Records shown START

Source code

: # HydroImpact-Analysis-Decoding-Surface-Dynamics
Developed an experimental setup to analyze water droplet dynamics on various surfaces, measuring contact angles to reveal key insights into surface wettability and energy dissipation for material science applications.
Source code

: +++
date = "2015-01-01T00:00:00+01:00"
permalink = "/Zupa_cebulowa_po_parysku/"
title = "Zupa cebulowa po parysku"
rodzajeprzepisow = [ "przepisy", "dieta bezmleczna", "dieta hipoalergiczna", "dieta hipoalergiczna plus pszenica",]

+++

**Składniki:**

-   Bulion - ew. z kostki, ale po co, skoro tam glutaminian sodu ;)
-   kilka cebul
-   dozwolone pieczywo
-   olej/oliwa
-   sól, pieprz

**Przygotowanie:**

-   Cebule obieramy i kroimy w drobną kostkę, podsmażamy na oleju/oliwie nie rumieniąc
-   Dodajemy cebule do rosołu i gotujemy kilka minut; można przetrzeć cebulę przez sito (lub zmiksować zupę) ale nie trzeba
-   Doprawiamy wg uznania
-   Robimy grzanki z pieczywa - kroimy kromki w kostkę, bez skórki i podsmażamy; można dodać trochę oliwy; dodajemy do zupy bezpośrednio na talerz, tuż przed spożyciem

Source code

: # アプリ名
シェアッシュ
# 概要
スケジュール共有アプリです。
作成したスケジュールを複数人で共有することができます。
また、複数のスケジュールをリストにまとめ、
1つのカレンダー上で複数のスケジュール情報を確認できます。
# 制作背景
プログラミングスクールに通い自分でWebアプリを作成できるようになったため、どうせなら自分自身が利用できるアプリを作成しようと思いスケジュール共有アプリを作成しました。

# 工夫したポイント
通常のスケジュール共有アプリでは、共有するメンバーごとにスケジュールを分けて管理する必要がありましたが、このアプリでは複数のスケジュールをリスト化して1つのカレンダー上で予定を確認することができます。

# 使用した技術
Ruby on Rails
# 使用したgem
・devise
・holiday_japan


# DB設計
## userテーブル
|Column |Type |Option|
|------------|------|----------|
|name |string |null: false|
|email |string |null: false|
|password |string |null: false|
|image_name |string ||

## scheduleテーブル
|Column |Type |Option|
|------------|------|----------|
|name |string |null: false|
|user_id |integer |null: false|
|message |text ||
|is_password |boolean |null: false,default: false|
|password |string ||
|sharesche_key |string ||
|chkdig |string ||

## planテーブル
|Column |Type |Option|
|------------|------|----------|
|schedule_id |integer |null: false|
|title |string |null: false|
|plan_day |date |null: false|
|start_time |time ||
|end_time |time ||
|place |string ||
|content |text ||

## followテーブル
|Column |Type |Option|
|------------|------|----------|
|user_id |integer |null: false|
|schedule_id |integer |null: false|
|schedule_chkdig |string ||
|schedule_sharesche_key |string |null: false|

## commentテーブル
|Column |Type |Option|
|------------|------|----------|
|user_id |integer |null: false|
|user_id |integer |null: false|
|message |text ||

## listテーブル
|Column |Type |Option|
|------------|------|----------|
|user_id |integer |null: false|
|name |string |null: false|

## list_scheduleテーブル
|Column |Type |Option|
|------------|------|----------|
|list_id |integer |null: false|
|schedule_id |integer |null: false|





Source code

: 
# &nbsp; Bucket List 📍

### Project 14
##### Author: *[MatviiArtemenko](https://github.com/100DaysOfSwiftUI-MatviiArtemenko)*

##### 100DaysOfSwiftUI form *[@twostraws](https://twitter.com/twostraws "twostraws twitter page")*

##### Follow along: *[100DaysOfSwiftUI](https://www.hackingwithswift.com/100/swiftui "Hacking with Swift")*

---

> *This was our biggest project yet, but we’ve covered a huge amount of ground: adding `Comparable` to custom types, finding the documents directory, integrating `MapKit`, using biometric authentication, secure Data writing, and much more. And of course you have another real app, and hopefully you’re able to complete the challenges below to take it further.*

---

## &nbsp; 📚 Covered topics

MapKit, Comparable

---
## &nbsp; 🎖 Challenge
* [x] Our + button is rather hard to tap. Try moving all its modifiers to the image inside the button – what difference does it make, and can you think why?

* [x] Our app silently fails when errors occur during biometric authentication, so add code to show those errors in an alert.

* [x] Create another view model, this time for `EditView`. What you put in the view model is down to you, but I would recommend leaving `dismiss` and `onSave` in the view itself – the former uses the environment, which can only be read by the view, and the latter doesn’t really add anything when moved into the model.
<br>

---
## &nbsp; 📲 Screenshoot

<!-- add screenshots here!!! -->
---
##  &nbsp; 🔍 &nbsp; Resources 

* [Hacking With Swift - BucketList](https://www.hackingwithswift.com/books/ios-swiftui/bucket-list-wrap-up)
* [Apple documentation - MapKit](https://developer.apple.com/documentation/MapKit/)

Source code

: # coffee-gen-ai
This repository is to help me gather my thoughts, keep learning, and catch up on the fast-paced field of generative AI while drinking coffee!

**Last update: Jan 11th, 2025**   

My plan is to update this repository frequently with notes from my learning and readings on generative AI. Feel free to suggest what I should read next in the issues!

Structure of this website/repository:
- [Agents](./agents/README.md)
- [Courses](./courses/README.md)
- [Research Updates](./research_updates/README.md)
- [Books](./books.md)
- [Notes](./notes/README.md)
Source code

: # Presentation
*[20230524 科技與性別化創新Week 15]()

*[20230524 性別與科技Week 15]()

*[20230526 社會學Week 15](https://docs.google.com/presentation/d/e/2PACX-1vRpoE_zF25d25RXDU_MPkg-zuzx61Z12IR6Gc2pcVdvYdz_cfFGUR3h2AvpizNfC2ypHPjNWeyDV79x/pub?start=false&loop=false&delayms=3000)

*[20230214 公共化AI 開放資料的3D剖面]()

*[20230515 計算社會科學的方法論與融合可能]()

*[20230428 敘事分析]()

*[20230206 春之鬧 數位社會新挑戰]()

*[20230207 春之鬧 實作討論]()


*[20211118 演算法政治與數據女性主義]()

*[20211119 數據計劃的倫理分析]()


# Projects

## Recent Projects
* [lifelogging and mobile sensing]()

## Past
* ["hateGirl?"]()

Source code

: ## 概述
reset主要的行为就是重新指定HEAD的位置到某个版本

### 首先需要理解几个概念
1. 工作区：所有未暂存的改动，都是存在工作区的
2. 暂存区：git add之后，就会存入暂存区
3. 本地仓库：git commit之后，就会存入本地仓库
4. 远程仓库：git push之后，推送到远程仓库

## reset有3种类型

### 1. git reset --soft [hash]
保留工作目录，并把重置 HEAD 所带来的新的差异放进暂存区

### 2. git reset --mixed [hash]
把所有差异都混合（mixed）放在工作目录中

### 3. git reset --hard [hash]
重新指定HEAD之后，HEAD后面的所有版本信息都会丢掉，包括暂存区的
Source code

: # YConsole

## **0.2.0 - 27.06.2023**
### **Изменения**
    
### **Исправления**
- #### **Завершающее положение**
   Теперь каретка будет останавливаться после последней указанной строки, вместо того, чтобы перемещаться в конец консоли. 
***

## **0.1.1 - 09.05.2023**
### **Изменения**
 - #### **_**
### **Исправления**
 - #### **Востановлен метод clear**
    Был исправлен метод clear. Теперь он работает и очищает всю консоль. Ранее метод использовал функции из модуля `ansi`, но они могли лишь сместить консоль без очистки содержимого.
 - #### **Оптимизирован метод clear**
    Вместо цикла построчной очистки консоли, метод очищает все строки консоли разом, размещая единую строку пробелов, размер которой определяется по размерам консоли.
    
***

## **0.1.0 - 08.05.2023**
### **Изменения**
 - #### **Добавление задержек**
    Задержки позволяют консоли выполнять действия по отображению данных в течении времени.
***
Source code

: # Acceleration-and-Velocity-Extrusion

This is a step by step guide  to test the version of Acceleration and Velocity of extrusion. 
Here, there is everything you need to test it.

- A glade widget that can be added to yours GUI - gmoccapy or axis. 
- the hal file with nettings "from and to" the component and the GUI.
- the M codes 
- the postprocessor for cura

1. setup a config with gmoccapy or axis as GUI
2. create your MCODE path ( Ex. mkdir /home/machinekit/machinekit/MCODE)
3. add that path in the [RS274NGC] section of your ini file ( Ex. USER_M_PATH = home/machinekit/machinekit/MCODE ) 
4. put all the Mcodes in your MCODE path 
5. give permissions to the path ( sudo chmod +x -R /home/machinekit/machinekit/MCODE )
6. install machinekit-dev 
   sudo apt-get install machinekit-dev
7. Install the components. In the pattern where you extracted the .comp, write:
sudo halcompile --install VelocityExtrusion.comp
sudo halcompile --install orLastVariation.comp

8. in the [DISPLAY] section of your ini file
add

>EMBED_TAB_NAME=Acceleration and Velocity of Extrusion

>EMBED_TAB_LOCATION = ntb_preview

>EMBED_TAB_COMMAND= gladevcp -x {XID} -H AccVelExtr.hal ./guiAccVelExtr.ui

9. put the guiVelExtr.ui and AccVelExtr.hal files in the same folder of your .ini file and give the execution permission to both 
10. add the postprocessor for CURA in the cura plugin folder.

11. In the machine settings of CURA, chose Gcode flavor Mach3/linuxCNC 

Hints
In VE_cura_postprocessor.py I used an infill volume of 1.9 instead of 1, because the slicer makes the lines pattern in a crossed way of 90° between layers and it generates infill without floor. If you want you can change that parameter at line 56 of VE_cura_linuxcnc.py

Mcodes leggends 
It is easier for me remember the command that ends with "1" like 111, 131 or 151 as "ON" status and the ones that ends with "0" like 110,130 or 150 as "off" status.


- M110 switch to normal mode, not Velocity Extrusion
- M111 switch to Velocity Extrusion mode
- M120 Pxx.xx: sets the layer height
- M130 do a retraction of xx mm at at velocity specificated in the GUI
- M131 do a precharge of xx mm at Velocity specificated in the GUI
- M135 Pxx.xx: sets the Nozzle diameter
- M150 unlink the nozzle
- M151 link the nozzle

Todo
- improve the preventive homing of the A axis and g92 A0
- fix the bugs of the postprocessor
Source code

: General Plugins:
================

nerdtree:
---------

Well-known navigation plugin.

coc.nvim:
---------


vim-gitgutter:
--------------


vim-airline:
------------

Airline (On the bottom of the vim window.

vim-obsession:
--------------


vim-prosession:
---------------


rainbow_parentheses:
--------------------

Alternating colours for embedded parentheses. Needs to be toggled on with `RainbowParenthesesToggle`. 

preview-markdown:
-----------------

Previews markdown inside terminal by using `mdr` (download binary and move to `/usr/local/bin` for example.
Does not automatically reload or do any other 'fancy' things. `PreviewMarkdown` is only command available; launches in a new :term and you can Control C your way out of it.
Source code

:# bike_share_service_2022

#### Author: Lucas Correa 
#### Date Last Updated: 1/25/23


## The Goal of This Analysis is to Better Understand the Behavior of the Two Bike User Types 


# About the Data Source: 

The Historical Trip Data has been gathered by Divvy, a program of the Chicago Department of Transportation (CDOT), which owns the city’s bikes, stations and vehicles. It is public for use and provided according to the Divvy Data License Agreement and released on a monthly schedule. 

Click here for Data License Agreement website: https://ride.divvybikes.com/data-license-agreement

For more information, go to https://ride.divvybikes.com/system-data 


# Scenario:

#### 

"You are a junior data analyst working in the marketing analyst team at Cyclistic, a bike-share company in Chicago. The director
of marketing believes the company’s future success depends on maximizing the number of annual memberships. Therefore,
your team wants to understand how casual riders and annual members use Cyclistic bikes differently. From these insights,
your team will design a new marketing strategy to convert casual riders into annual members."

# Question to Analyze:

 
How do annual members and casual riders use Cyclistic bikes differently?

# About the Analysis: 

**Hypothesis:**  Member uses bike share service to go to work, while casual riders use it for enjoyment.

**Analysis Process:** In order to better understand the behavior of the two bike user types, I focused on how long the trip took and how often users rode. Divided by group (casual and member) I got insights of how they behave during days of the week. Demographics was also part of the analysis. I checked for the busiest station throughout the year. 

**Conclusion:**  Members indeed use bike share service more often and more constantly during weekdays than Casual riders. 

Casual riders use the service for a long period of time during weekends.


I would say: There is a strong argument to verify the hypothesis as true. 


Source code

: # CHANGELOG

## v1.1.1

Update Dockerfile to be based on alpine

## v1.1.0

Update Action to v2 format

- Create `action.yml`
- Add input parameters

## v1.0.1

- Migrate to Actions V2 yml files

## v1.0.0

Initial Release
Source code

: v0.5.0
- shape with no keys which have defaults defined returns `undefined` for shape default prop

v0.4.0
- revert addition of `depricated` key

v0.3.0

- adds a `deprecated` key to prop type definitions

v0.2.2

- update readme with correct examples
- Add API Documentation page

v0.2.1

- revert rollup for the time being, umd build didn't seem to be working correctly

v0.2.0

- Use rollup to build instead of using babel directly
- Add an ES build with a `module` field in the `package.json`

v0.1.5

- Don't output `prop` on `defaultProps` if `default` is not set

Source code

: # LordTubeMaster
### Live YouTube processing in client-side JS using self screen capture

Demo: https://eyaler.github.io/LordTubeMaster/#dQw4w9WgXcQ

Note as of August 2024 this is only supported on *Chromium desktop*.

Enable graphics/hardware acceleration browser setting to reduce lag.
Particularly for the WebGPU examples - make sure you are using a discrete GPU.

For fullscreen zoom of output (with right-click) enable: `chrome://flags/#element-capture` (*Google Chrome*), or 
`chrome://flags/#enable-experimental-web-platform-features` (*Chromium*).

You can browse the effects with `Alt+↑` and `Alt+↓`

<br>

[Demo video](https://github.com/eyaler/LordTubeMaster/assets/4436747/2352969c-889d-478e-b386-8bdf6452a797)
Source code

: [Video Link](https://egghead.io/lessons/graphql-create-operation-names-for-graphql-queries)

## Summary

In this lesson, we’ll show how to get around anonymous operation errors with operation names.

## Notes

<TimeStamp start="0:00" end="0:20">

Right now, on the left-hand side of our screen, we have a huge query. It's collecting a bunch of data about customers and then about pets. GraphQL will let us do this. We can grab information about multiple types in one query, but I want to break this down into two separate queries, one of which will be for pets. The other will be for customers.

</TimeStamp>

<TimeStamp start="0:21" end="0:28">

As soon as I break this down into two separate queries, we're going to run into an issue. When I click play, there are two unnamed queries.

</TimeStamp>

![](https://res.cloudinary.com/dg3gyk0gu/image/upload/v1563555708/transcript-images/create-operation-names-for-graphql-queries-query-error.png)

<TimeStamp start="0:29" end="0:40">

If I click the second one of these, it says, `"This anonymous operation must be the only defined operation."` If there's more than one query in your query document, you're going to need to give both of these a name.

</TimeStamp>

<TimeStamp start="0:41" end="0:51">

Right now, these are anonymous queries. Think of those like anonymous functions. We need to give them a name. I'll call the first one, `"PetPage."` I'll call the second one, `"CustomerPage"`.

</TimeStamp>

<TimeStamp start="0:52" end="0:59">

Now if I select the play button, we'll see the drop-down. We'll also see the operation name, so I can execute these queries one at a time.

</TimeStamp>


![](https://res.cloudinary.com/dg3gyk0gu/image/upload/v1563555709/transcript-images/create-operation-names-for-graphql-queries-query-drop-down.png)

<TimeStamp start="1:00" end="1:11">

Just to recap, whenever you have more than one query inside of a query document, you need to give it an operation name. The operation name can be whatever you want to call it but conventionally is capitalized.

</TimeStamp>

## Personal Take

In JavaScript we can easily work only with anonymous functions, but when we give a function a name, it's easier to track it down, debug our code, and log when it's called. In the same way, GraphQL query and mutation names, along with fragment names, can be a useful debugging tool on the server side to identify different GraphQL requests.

Records shown END

** What the exercise asks **
Reproduce the entries above exactly, but only the lines between the line holding "How do annual" and the line holding "than Casual riders.", inclusive.

** Solution to this task **
How do annual members and casual riders use Cyclistic bikes differently?

# About the Analysis: 

**Hypothesis:**  Member uses bike share service to go to work, while casual riders use it for enjoyment.

**Analysis Process:** In order to better understand the behavior of the two bike user types, I focused on how long the trip took and how often users rode. Divided by group (casual and member) I got insights of how they behave during days of the week. Demographics was also part of the analysis. I checked for the busiest station throughout the year. 

**Conclusion:**  Members indeed use bike share service more often and more constantly during weekdays than Casual riders. 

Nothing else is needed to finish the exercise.